AKP yönetimi daha uzun vadeli borçlar alarak bu borçları ödedi, ancak sadece tüketime yönelik ve hazıra konmaya yönelik bir süreç başlattı, üretimi nerdeyse sıfırladı, ülke dışa bağımlı hale geldi, gereksiz  ve tamamen şov amaçlı yatırımlarla cevizcinin çuvalından harcanır gibi devlet kaynakları tüketildi, Karadeniz bölgesindeki HESler gibi çoğu yatırım geriye bir felaket olarak döndü, meydanı boş bulan ve aslında Amerika’nın Yeşil Kuşak projesinin de bir parçası olan  tarikatlar ve cemaatler ülkeyi ve sokağı düpedüz ele geçirdi, sözde dindar ama kindar ve rantçı bir oluşum ülkenin her yanını sardı, başta Alman ve Fransız vakıfları olmak üzere, Türkiye üzerinden rant elde etmeye çalışan AB ülkelerinin kurduğu vakıflar ve ajanlar Türkiye içinde cirit oynatmaya ve dengeleri işlerine geldiği gibi etkilemeye başladı,  Amerika’nın ayak oyunları ülkeyi her yönden sarsmaya başladı, PKK terörü açılım süreci denen maskaralıklar sürecinde  göreceli bir sinme dönemi geçirdi, ancak Amerika’nın start vermesiyle çok daha şiddetli bir şekilde geri geldi ve ortalığı kasıp kavurdu, sadece PKK ile sınırlı olan dış destekli terör örgütleri sayısı İŞİD ve FETÖ de eklenince  üçe çıktı, Amerika’nın Büyük Ortadoğu Projesi yüzünden Ortadoğu darmadağın olunca Türkiye’nin Ortadoğu ülkeleriyle, özellikle de komşularıyla olan ticareti ve siyasi ilişkileri büyük darbe yedi, bulanık sularda balık avlamayı, sisli havalarda avlanmayı seven, kaotik ortamlarda fahiş karlar elde eden ticaret erbabı bu süreçte gıkını bile çıkarmadı, rantına baktı, günün sonunda ekonomik açıdan ülkenin altyapısı ve kaynağı diye birşey kalmadı, giderek kıskaca alınan ve çaresizleşen iktidar ve diğer siyasi oluşumlar tavırlarını giderek sertleştirmeye başladı, huzur tamamen bitti, tam da bu noktada spekülatörler devreye girdi ve Türk Lirası’nı tamamen bitirmek ve BOP’un son ayağı olan Türkiye rejimini yerle bir etmek için operasyon başlatıldı...

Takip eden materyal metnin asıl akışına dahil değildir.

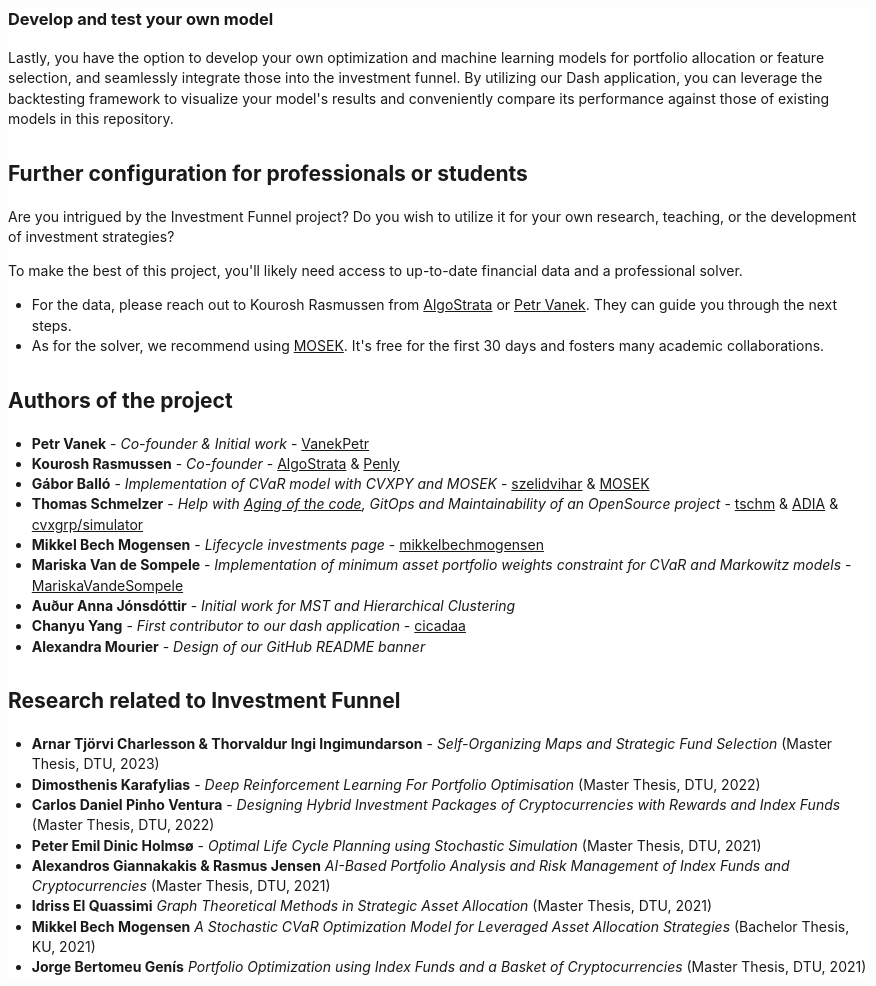 ### Develop and test your own model

Lastly, you have the option to develop your own optimization and machine learning models for portfolio allocation or
feature selection, and seamlessly integrate those into the investment funnel. By utilizing our Dash application,
you can leverage the backtesting framework to visualize your model's results and conveniently compare its performance
against those of existing models in this repository.

## Further configuration for professionals or students

Are you intrigued by the Investment Funnel project? Do you wish to utilize it for your own research, teaching,
or the development of investment strategies?

To make the best of this project, you'll likely need access to up-to-date financial data and a professional solver.

* For the data, please reach out to Kourosh Rasmussen from [AlgoStrata](https://algostrata.com/about-us) or [Petr Vanek](https://www.linkedin.com/in/vanekpetr42/). They can guide you through the next steps.
* As for the solver, we recommend using [MOSEK](https://www.mosek.com/). It's free for the first 30 days and fosters many academic collaborations.

## Authors of the project

* **Petr Vanek** - *Co-founder & Initial work* - [VanekPetr](https://github.com/VanekPetr)
* **Kourosh Rasmussen** - *Co-founder* - [AlgoStrata](https://algostrata.com) & [Penly](https://penly.dk)
* **Gábor Balló** - *Implementation of CVaR model with CVXPY and MOSEK* - [szelidvihar](https://github.com/szelidvihar) & [MOSEK](https://github.com/MOSEK)
* **Thomas Schmelzer** - *Help with [Aging of the code](https://www.linkedin.com/pulse/aging-code-thomas-schmelzer-7o4jf/), GitOps and Maintainability of an OpenSource project* - [tschm](https://github.com/tschm) & [ADIA](https://www.adia.ae) & [cvxgrp/simulator](https://github.com/cvxgrp/simulator)
* **Mikkel Bech Mogensen** - *Lifecycle investments page* - [mikkelbechmogensen](https://github.com/mikkelbechmogensen)
* **Mariska Van de Sompele** - *Implementation of minimum asset portfolio weights constraint for CVaR and Markowitz models* - [MariskaVandeSompele](https://github.com/MariskaVandeSompele)
* **Auður Anna Jónsdóttir** - *Initial work for MST and Hierarchical Clustering*
* **Chanyu Yang** - *First contributor to our dash application* - [cicadaa](https://github.com/cicadaa)
* **Alexandra Mourier** - *Design of our GitHub README banner*

## Research related to Investment Funnel

* **Arnar Tjörvi Charlesson & Thorvaldur Ingi Ingimundarson** - *Self-Organizing Maps and Strategic Fund Selection* (Master Thesis, DTU, 2023)
* **Dimosthenis Karafylias** - *Deep Reinforcement Learning For Portfolio Optimisation* (Master Thesis, DTU, 2022)
* **Carlos Daniel Pinho Ventura** - *Designing Hybrid Investment Packages of Cryptocurrencies with Rewards and Index Funds* (Master Thesis, DTU, 2022)
* **Peter Emil Dinic Holmsø** - *Optimal Life Cycle Planning using Stochastic Simulation* (Master Thesis, DTU, 2021)
* **Alexandros Giannakakis & Rasmus Jensen** *AI-Based Portfolio Analysis and Risk Management of Index Funds and Cryptocurrencies* (Master Thesis, DTU, 2021)
* **Idriss El Quassimi** *Graph Theoretical Methods in Strategic Asset Allocation* (Master Thesis, DTU, 2021)
* **Mikkel Bech Mogensen** *A Stochastic CVaR Optimization Model for Leveraged Asset Allocation Strategies* (Bachelor Thesis, KU, 2021)
* **Jorge Bertomeu Genís** *Portfolio Optimization using Index Funds and a Basket of Cryptocurrencies* (Master Thesis, DTU, 2021)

Türkiye’nin ekonomik temelleri mahvedilmemiş olsaydı bu operasyon tutar mıydı, hayır tutmazdı...

Gelelim şu kendini ekonomist sanan, hesap kitap ve veri konusunda çok konuşan ama işin özünde, hatanın nerde yapıldığını asla söylemeyen, bulanık suda balık avlayıp da rantını elde etmeye odaklanan  çok bilmişlere...

Ekonominin birinci kuralı, sisli havada ortaya çıkan fırsatan istifade edeyim de biraz daha açılayım, belki günün sonunda bir koyup üç alırım diyerek alabileceğin maksimum riskin ötesine geçmemektir, fırsatçılık edip kumar oynamamaktır.

Alabileceğin risk sınırı bellidir, o sınırı geçersen kırılgan ve kaypak bir zemine girersin, arkan ve altın da sağlam değilse, dayanağın da yoksa, kaybedersin...

Eğer böylesine kırılgan bir zeminde fırsatçılık yapayım dersen ve üzerinde dansettiğin temel de sağlam değilse, bir koyarsın, sonra da papazı alırsın, kafana giydiğinle kalırsın,  bu kadar basit...

Bugün Türkiye’de olan budur...

Ekonomiyi ve parayı elinde bulunduran kesimler bugünkü ekonomik çöküntünün en az siyasiler kadar sorumlusudur ve suçlusudur.

Bu çöküşü onlardan iyi kimse göremezdi, ama önceliği kamu ve ülke menfaatine değil, her zamanki gibi kendi rantlarına verdiler, siyasi istikrarla ekonomik istikrarın kol kola yürümesi gerektiğini ve birbirini dengelemesi, kollaması gerektiğini ısrarla görmek istemediler, ne olursa olsun benim rantım daha önemlidir dediler...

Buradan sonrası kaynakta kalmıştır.